**EXCERPTED DATA**:
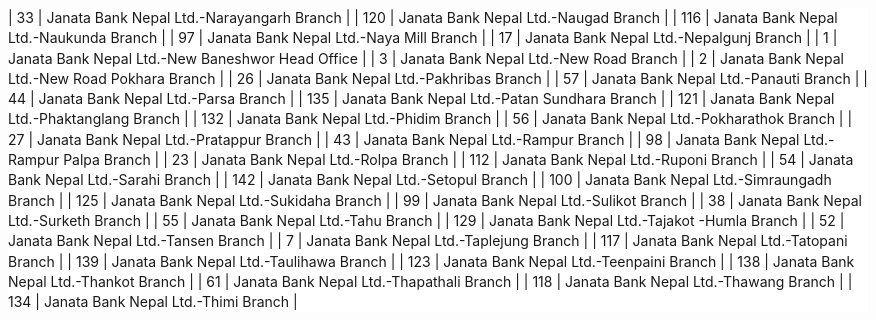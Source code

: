 |     33 | Janata Bank Nepal Ltd.-Narayangarh Branch                   |
|    120 | Janata Bank Nepal Ltd.-Naugad Branch                        |
|    116 | Janata Bank Nepal Ltd.-Naukunda Branch                      |
|     97 | Janata Bank Nepal Ltd.-Naya Mill Branch                     |
|     17 | Janata Bank Nepal Ltd.-Nepalgunj Branch                     |
|      1 | Janata Bank Nepal Ltd.-New Baneshwor Head Office            |
|      3 | Janata Bank Nepal Ltd.-New Road Branch                      |
|      2 | Janata Bank Nepal Ltd.-New Road Pokhara Branch              |
|     26 | Janata Bank Nepal Ltd.-Pakhribas Branch                     |
|     57 | Janata Bank Nepal Ltd.-Panauti Branch                       |
|     44 | Janata Bank Nepal Ltd.-Parsa Branch                         |
|    135 | Janata Bank Nepal Ltd.-Patan Sundhara Branch                |
|    121 | Janata Bank Nepal Ltd.-Phaktanglang Branch                  |
|    132 | Janata Bank Nepal Ltd.-Phidim Branch                        |
|     56 | Janata Bank Nepal Ltd.-Pokharathok Branch                   |
|     27 | Janata Bank Nepal Ltd.-Pratappur Branch                     |
|     43 | Janata Bank Nepal Ltd.-Rampur Branch                        |
|     98 | Janata Bank Nepal Ltd.-Rampur Palpa Branch                  |
|     23 | Janata Bank Nepal Ltd.-Rolpa Branch                         |
|    112 | Janata Bank Nepal Ltd.-Ruponi Branch                        |
|     54 | Janata Bank Nepal Ltd.-Sarahi Branch                        |
|    142 | Janata Bank Nepal Ltd.-Setopul Branch                       |
|    100 | Janata Bank Nepal Ltd.-Simraungadh Branch                   |
|    125 | Janata Bank Nepal Ltd.-Sukidaha Branch                      |
|     99 | Janata Bank Nepal Ltd.-Sulikot Branch                       |
|     38 | Janata Bank Nepal Ltd.-Surketh Branch                       |
|     55 | Janata Bank Nepal Ltd.-Tahu Branch                          |
|    129 | Janata Bank Nepal Ltd.-Tajakot -Humla Branch                |
|     52 | Janata Bank Nepal Ltd.-Tansen Branch                        |
|      7 | Janata Bank Nepal Ltd.-Taplejung Branch                     |
|    117 | Janata Bank Nepal Ltd.-Tatopani Branch                      |
|    139 | Janata Bank Nepal Ltd.-Taulihawa Branch                     |
|    123 | Janata Bank Nepal Ltd.-Teenpaini Branch                     |
|    138 | Janata Bank Nepal Ltd.-Thankot Branch                       |
|     61 | Janata Bank Nepal Ltd.-Thapathali Branch                    |
|    118 | Janata Bank Nepal Ltd.-Thawang Branch                       |
|    134 | Janata Bank Nepal Ltd.-Thimi Branch                         |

**TASK BRIEF**: Above are the records; copy exactly the lines from the line with "116 | Janata" through the line with "112 | Janata", both included.

**SOLUTION FOR THIS PROBLEM**:
|    116 | Janata Bank Nepal Ltd.-Naukunda Branch                      |
|     97 | Janata Bank Nepal Ltd.-Naya Mill Branch                     |
|     17 | Janata Bank Nepal Ltd.-Nepalgunj Branch                     |
|      1 | Janata Bank Nepal Ltd.-New Baneshwor Head Office            |
|      3 | Janata Bank Nepal Ltd.-New Road Branch                      |
|      2 | Janata Bank Nepal Ltd.-New Road Pokhara Branch              |
|     26 | Janata Bank Nepal Ltd.-Pakhribas Branch                     |
|     57 | Janata Bank Nepal Ltd.-Panauti Branch                       |
|     44 | Janata Bank Nepal Ltd.-Parsa Branch                         |
|    135 | Janata Bank Nepal Ltd.-Patan Sundhara Branch                |
|    121 | Janata Bank Nepal Ltd.-Phaktanglang Branch                  |
|    132 | Janata Bank Nepal Ltd.-Phidim Branch                        |
|     56 | Janata Bank Nepal Ltd.-Pokharathok Branch                   |
|     27 | Janata Bank Nepal Ltd.-Pratappur Branch                     |
|     43 | Janata Bank Nepal Ltd.-Rampur Branch                        |
|     98 | Janata Bank Nepal Ltd.-Rampur Palpa Branch                  |
|     23 | Janata Bank Nepal Ltd.-Rolpa Branch                         |
|    112 | Janata Bank Nepal Ltd.-Ruponi Branch                        |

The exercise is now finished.